L’objectif de ce déplacement est également de contrer les velléités expansionnistes chinoises dans la région, alors que Riyad aurait notamment commencé à développer son propre programme de missiles balistiques avec l’aide de Pékin, selon des informations révélées par CNN en décembre dernier.
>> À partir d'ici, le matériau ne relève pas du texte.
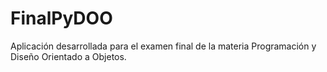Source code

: # FinalPyDOO
Aplicación desarrollada para el examen final de la materia Programación y Diseño Orientado a Objetos.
L’administration de Joe Biden a ainsi évoqué la possibilité d’une coopération avec le royaume wahhabite sur le développement d’un réseau 6G, alors que le déploiement de la 5G chinoise à travers le Golfe provoque des tensions entre Washington et ses alliés, particulièrement avec Abou Dhabi. « Il y a une compréhension assez large et bipartisane que l’environnement international actuel force les États-Unis à stabiliser leurs partenariats, y compris au Moyen-Orient, afin de s’assurer que leurs partenaires restent alignés sur les intérêts américains lorsqu’ils sont contestés par Moscou et Pékin », assure Daniel Shapiro.
Interrogé sur son voyage en Arabie saoudite, le locataire de la Maison-Blanche se défend pourtant de négliger les droits de l’homme, disant ne pas avoir changé de perspective. « Mais mon travail en tant que président des États-Unis est d’apporter la paix si je le peux », a-t-il ajouté. Une explication qui ne convainc pas les activistes saoudiens exilés notamment en Amérique, les organisations de défense des droits de l’homme, ainsi que les groupes de victimes du 11-Septembre souhaitant connaître les liens entre le gouvernement saoudien et les pilotes kamikazes qui ont foncé dans les tours jumelles de New York en 2001. En signe de protestation, une manifestation s’est tenue la semaine dernière devant l’ambassade saoudienne à Washington pour y dévoiler une plaque portant le nom de rue « Jamal Khashoggi Way » et réclamer du président qu’il exige des comptes au prince héritier sur les violations des droits de l’homme dans le royaume.